▸ Problem details
In the listing that follows, the range to quote begins at the line that has "0+58=58 | 62-48=14 |" and ends after the line that has "47-24=23 | 66-58=8 |"; quote it verbatim and add nothing.

▸ The data
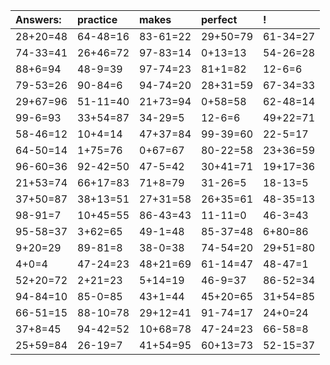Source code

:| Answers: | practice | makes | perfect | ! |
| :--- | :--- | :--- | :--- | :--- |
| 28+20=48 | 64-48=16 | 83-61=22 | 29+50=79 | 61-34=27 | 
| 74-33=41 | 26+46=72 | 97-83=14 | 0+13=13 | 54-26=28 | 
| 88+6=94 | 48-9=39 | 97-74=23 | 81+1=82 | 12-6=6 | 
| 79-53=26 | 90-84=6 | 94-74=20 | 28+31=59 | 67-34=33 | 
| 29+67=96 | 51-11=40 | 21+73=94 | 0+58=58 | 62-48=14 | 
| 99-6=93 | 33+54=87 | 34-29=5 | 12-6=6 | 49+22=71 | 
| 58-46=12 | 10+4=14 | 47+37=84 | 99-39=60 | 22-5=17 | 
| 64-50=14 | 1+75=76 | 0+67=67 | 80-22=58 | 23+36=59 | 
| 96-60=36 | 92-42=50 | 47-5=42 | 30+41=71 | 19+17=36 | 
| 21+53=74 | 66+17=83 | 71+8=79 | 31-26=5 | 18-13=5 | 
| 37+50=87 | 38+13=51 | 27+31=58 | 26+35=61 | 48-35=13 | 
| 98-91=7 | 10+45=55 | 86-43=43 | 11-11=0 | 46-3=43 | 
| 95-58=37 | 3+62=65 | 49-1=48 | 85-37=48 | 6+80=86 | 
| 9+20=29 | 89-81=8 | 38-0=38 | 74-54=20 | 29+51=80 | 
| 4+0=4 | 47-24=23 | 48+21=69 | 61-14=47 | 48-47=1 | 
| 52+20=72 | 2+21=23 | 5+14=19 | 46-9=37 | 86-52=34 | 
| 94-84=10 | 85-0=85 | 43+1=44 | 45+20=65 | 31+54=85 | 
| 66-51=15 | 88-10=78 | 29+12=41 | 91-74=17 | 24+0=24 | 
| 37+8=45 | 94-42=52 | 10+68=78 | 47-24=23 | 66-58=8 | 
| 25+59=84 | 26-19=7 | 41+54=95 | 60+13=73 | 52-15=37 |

* * *

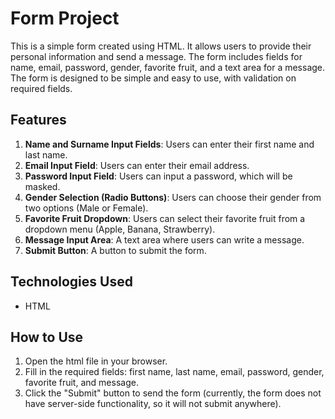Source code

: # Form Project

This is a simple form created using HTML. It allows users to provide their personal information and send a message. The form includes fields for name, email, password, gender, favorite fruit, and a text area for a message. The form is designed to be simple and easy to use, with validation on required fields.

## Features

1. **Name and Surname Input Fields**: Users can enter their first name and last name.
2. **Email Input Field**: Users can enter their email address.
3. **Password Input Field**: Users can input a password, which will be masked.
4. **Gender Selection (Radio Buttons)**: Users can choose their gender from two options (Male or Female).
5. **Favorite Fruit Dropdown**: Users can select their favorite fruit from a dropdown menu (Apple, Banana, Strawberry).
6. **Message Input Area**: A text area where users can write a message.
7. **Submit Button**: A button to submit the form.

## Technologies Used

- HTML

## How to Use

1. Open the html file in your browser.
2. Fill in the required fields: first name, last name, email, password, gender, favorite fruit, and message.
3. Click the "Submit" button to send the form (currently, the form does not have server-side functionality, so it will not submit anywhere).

▸ Output of the task
| 29+67=96 | 51-11=40 | 21+73=94 | 0+58=58 | 62-48=14 | 
| 99-6=93 | 33+54=87 | 34-29=5 | 12-6=6 | 49+22=71 | 
| 58-46=12 | 10+4=14 | 47+37=84 | 99-39=60 | 22-5=17 | 
| 64-50=14 | 1+75=76 | 0+67=67 | 80-22=58 | 23+36=59 | 
| 96-60=36 | 92-42=50 | 47-5=42 | 30+41=71 | 19+17=36 | 
| 21+53=74 | 66+17=83 | 71+8=79 | 31-26=5 | 18-13=5 | 
| 37+50=87 | 38+13=51 | 27+31=58 | 26+35=61 | 48-35=13 | 
| 98-91=7 | 10+45=55 | 86-43=43 | 11-11=0 | 46-3=43 | 
| 95-58=37 | 3+62=65 | 49-1=48 | 85-37=48 | 6+80=86 | 
| 9+20=29 | 89-81=8 | 38-0=38 | 74-54=20 | 29+51=80 | 
| 4+0=4 | 47-24=23 | 48+21=69 | 61-14=47 | 48-47=1 | 
| 52+20=72 | 2+21=23 | 5+14=19 | 46-9=37 | 86-52=34 | 
| 94-84=10 | 85-0=85 | 43+1=44 | 45+20=65 | 31+54=85 | 
| 66-51=15 | 88-10=78 | 29+12=41 | 91-74=17 | 24+0=24 | 
| 37+8=45 | 94-42=52 | 10+68=78 | 47-24=23 | 66-58=8 | 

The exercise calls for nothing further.